START Material for this exercise

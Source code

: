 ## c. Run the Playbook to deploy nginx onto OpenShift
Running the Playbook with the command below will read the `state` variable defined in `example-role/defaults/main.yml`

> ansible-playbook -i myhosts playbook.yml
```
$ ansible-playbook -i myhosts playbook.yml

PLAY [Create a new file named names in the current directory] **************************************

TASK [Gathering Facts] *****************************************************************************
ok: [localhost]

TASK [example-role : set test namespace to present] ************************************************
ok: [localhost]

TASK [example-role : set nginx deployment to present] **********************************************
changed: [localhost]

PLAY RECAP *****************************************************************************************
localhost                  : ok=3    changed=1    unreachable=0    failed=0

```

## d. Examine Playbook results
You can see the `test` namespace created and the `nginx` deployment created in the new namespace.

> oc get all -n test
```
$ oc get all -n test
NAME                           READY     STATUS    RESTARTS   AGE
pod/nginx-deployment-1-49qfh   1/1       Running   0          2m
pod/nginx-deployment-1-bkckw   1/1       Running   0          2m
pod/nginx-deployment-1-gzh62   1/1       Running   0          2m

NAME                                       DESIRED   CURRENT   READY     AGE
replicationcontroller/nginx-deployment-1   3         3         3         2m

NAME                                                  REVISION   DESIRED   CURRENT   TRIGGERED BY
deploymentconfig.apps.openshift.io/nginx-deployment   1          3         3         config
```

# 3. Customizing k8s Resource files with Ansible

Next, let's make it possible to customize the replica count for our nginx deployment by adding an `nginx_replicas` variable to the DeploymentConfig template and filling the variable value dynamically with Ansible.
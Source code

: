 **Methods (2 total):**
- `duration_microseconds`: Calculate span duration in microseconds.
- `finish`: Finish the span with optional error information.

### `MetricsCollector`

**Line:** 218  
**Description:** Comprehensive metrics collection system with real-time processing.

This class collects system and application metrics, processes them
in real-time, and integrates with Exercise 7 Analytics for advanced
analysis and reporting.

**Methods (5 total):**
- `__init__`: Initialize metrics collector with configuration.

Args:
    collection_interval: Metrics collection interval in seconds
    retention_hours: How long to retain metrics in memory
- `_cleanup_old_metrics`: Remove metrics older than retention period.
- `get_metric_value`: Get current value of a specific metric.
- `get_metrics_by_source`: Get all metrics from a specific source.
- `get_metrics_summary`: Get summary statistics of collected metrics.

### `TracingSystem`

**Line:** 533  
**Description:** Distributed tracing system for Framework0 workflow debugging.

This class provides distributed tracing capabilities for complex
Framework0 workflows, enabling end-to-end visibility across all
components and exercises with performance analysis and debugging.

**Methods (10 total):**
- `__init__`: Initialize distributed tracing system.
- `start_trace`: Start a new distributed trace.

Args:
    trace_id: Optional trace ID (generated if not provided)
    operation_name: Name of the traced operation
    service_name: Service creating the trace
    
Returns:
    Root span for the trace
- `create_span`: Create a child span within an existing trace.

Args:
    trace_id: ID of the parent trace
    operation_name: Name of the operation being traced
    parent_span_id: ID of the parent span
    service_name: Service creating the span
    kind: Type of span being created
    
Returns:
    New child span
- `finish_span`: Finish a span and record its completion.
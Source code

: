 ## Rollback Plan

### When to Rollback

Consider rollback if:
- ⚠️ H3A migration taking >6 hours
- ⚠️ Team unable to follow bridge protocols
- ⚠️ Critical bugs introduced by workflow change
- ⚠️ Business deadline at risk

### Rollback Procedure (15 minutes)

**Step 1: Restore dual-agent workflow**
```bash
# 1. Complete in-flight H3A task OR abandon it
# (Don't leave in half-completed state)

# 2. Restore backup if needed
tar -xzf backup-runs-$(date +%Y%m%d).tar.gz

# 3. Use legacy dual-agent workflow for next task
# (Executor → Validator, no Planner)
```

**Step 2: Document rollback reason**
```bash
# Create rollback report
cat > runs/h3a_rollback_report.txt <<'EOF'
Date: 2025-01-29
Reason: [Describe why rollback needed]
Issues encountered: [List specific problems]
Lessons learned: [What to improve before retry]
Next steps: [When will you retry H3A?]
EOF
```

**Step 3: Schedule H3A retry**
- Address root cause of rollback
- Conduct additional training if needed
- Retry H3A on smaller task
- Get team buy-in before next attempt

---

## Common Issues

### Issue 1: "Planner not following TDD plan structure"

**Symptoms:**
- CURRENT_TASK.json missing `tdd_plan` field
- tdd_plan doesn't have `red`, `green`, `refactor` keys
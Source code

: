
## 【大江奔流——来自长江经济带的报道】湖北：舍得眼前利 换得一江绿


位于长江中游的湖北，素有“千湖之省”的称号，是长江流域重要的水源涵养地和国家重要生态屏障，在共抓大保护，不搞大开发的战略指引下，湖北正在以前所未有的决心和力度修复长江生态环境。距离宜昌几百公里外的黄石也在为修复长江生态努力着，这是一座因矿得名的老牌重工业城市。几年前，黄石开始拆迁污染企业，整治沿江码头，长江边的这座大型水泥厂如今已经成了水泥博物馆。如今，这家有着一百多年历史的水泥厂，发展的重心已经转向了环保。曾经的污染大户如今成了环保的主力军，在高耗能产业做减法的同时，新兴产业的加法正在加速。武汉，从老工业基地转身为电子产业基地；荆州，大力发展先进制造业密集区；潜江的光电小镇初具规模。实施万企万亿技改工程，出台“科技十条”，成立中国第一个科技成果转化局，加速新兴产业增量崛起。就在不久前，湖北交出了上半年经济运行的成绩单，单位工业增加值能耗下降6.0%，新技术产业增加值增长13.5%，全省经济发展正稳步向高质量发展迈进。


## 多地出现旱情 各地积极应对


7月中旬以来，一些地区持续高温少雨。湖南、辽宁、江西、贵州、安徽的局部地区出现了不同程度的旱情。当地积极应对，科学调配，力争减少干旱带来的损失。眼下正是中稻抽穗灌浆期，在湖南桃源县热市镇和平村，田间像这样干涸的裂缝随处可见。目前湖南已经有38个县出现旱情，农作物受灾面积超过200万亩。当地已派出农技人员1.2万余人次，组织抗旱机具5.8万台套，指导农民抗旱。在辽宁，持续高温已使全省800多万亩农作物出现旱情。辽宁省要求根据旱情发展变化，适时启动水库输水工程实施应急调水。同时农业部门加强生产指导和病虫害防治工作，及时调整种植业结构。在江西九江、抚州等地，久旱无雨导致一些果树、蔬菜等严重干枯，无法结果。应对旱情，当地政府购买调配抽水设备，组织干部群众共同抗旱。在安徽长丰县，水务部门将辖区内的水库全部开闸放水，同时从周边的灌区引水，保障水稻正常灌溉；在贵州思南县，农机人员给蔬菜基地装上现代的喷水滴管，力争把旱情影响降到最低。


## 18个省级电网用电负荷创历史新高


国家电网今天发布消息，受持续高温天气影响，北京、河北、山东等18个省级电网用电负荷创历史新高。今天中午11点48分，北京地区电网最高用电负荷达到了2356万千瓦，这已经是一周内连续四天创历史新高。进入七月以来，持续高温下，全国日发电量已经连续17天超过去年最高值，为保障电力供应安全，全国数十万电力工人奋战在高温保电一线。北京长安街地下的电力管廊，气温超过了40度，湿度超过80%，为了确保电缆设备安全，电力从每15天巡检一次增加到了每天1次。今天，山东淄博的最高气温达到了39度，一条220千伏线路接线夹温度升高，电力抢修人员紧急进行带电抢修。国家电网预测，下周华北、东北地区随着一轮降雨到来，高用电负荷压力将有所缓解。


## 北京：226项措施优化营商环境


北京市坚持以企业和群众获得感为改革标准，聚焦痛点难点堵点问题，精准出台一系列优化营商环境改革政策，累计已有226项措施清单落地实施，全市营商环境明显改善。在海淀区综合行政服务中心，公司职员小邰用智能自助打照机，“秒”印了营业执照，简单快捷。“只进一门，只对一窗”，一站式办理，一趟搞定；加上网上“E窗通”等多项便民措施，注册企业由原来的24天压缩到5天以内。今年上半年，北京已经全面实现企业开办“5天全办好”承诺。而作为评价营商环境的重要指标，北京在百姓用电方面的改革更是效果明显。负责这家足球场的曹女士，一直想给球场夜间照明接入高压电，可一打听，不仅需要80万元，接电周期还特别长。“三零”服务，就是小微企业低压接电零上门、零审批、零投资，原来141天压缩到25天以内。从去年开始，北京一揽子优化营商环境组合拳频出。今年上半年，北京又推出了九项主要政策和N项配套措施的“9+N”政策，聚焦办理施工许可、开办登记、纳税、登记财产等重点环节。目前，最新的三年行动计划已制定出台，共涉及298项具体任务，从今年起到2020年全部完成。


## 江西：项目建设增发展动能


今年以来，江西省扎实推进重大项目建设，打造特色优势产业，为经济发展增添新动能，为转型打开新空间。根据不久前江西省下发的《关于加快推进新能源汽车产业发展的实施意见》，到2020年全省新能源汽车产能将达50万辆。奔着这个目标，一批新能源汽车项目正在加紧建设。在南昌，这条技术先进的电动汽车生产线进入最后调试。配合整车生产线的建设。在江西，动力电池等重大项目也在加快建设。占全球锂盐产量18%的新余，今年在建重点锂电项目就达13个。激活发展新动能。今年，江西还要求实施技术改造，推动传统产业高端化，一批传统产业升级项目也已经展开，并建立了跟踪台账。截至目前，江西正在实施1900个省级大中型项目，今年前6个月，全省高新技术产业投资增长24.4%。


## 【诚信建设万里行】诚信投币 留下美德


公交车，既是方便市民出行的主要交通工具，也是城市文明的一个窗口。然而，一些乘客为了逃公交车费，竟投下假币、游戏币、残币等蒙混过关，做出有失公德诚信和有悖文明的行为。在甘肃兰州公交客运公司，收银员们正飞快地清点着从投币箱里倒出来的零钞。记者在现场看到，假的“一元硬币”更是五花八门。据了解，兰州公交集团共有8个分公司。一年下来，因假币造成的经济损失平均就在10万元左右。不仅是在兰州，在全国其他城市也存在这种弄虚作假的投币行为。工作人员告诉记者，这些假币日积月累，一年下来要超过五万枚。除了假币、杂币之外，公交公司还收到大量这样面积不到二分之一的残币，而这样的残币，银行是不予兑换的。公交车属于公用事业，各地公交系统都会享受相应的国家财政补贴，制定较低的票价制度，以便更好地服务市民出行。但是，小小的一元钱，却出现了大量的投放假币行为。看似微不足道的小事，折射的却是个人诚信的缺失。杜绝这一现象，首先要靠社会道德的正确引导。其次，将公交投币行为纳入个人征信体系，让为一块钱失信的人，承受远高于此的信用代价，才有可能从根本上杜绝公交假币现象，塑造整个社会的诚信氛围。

END Material for this exercise

Exercise aim: From the records above, print only the lines between the one holding "This class collects" and the one holding "a specific metric.", inclusive, exactly as they stand.

Task result:
This class collects system and application metrics, processes them
in real-time, and integrates with Exercise 7 Analytics for advanced
analysis and reporting.

**Methods (5 total):**
- `__init__`: Initialize metrics collector with configuration.

Args:
    collection_interval: Metrics collection interval in seconds
    retention_hours: How long to retain metrics in memory
- `_cleanup_old_metrics`: Remove metrics older than retention period.
- `get_metric_value`: Get current value of a specific metric.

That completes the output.